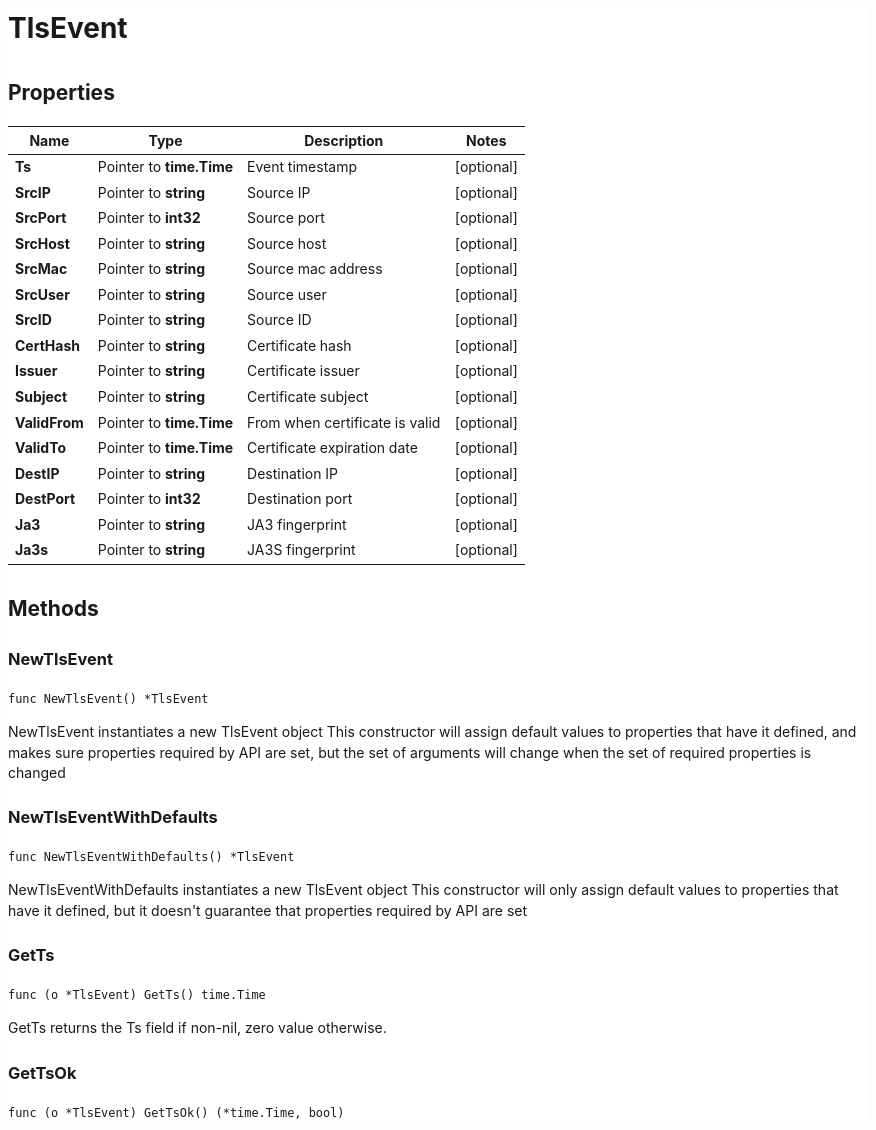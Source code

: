 # TlsEvent

## Properties

Name | Type | Description | Notes
------------ | ------------- | ------------- | -------------
**Ts** | Pointer to **time.Time** | Event timestamp | [optional] 
**SrcIP** | Pointer to **string** | Source IP | [optional] 
**SrcPort** | Pointer to **int32** | Source port | [optional] 
**SrcHost** | Pointer to **string** | Source host | [optional] 
**SrcMac** | Pointer to **string** | Source mac address | [optional] 
**SrcUser** | Pointer to **string** | Source user | [optional] 
**SrcID** | Pointer to **string** | Source ID | [optional] 
**CertHash** | Pointer to **string** | Certificate hash | [optional] 
**Issuer** | Pointer to **string** | Certificate issuer | [optional] 
**Subject** | Pointer to **string** | Certificate subject | [optional] 
**ValidFrom** | Pointer to **time.Time** | From when certificate is valid | [optional] 
**ValidTo** | Pointer to **time.Time** | Certificate expiration date | [optional] 
**DestIP** | Pointer to **string** | Destination IP | [optional] 
**DestPort** | Pointer to **int32** | Destination port | [optional] 
**Ja3** | Pointer to **string** | JA3 fingerprint | [optional] 
**Ja3s** | Pointer to **string** | JA3S fingerprint | [optional] 

## Methods

### NewTlsEvent

`func NewTlsEvent() *TlsEvent`

NewTlsEvent instantiates a new TlsEvent object
This constructor will assign default values to properties that have it defined,
and makes sure properties required by API are set, but the set of arguments
will change when the set of required properties is changed

### NewTlsEventWithDefaults

`func NewTlsEventWithDefaults() *TlsEvent`

NewTlsEventWithDefaults instantiates a new TlsEvent object
This constructor will only assign default values to properties that have it defined,
but it doesn't guarantee that properties required by API are set

### GetTs

`func (o *TlsEvent) GetTs() time.Time`

GetTs returns the Ts field if non-nil, zero value otherwise.

### GetTsOk

`func (o *TlsEvent) GetTsOk() (*time.Time, bool)`
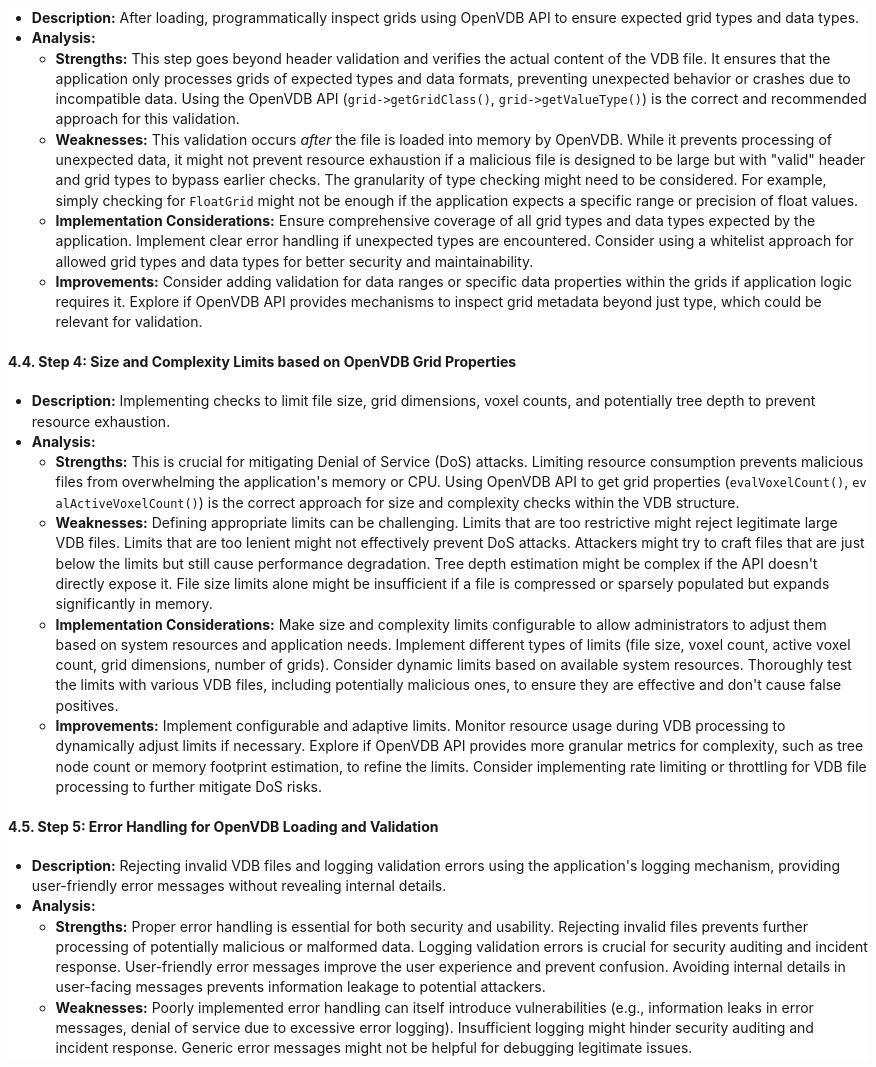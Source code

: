 *   **Description:** After loading, programmatically inspect grids using OpenVDB API to ensure expected grid types and data types.
*   **Analysis:**
    *   **Strengths:** This step goes beyond header validation and verifies the actual content of the VDB file.  It ensures that the application only processes grids of expected types and data formats, preventing unexpected behavior or crashes due to incompatible data.  Using the OpenVDB API (`grid->getGridClass()`, `grid->getValueType()`) is the correct and recommended approach for this validation.
    *   **Weaknesses:**  This validation occurs *after* the file is loaded into memory by OpenVDB.  While it prevents processing of unexpected data, it might not prevent resource exhaustion if a malicious file is designed to be large but with "valid" header and grid types to bypass earlier checks.  The granularity of type checking might need to be considered.  For example, simply checking for `FloatGrid` might not be enough if the application expects a specific range or precision of float values.
    *   **Implementation Considerations:**  Ensure comprehensive coverage of all grid types and data types expected by the application.  Implement clear error handling if unexpected types are encountered.  Consider using a whitelist approach for allowed grid types and data types for better security and maintainability.
    *   **Improvements:**  Consider adding validation for data ranges or specific data properties within the grids if application logic requires it.  Explore if OpenVDB API provides mechanisms to inspect grid metadata beyond just type, which could be relevant for validation.

#### 4.4. Step 4: Size and Complexity Limits based on OpenVDB Grid Properties

*   **Description:** Implementing checks to limit file size, grid dimensions, voxel counts, and potentially tree depth to prevent resource exhaustion.
*   **Analysis:**
    *   **Strengths:** This is crucial for mitigating Denial of Service (DoS) attacks.  Limiting resource consumption prevents malicious files from overwhelming the application's memory or CPU.  Using OpenVDB API to get grid properties (`evalVoxelCount()`, `evalActiveVoxelCount()`) is the correct approach for size and complexity checks within the VDB structure.
    *   **Weaknesses:**  Defining appropriate limits can be challenging.  Limits that are too restrictive might reject legitimate large VDB files.  Limits that are too lenient might not effectively prevent DoS attacks.  Attackers might try to craft files that are just below the limits but still cause performance degradation.  Tree depth estimation might be complex if the API doesn't directly expose it.  File size limits alone might be insufficient if a file is compressed or sparsely populated but expands significantly in memory.
    *   **Implementation Considerations:**  Make size and complexity limits configurable to allow administrators to adjust them based on system resources and application needs.  Implement different types of limits (file size, voxel count, active voxel count, grid dimensions, number of grids).  Consider dynamic limits based on available system resources.  Thoroughly test the limits with various VDB files, including potentially malicious ones, to ensure they are effective and don't cause false positives.
    *   **Improvements:**  Implement configurable and adaptive limits.  Monitor resource usage during VDB processing to dynamically adjust limits if necessary.  Explore if OpenVDB API provides more granular metrics for complexity, such as tree node count or memory footprint estimation, to refine the limits.  Consider implementing rate limiting or throttling for VDB file processing to further mitigate DoS risks.

#### 4.5. Step 5: Error Handling for OpenVDB Loading and Validation

*   **Description:** Rejecting invalid VDB files and logging validation errors using the application's logging mechanism, providing user-friendly error messages without revealing internal details.
*   **Analysis:**
    *   **Strengths:** Proper error handling is essential for both security and usability.  Rejecting invalid files prevents further processing of potentially malicious or malformed data.  Logging validation errors is crucial for security auditing and incident response.  User-friendly error messages improve the user experience and prevent confusion.  Avoiding internal details in user-facing messages prevents information leakage to potential attackers.
    *   **Weaknesses:**  Poorly implemented error handling can itself introduce vulnerabilities (e.g., information leaks in error messages, denial of service due to excessive error logging).  Insufficient logging might hinder security auditing and incident response.  Generic error messages might not be helpful for debugging legitimate issues.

===

Leave the pictures out. Output, exactly, the lines of the material above starting at the line containing "### GetTsOk" and ending at the line containing "of float values.".

### GetTsOk

`func (o *TlsEvent) GetTsOk() (*time.Time, bool)`
Source code

: *   **Description:** After loading, programmatically inspect grids using OpenVDB API to ensure expected grid types and data types.
*   **Analysis:**
    *   **Strengths:** This step goes beyond header validation and verifies the actual content of the VDB file.  It ensures that the application only processes grids of expected types and data formats, preventing unexpected behavior or crashes due to incompatible data.  Using the OpenVDB API (`grid->getGridClass()`, `grid->getValueType()`) is the correct and recommended approach for this validation.
    *   **Weaknesses:**  This validation occurs *after* the file is loaded into memory by OpenVDB.  While it prevents processing of unexpected data, it might not prevent resource exhaustion if a malicious file is designed to be large but with "valid" header and grid types to bypass earlier checks.  The granularity of type checking might need to be considered.  For example, simply checking for `FloatGrid` might not be enough if the application expects a specific range or precision of float values.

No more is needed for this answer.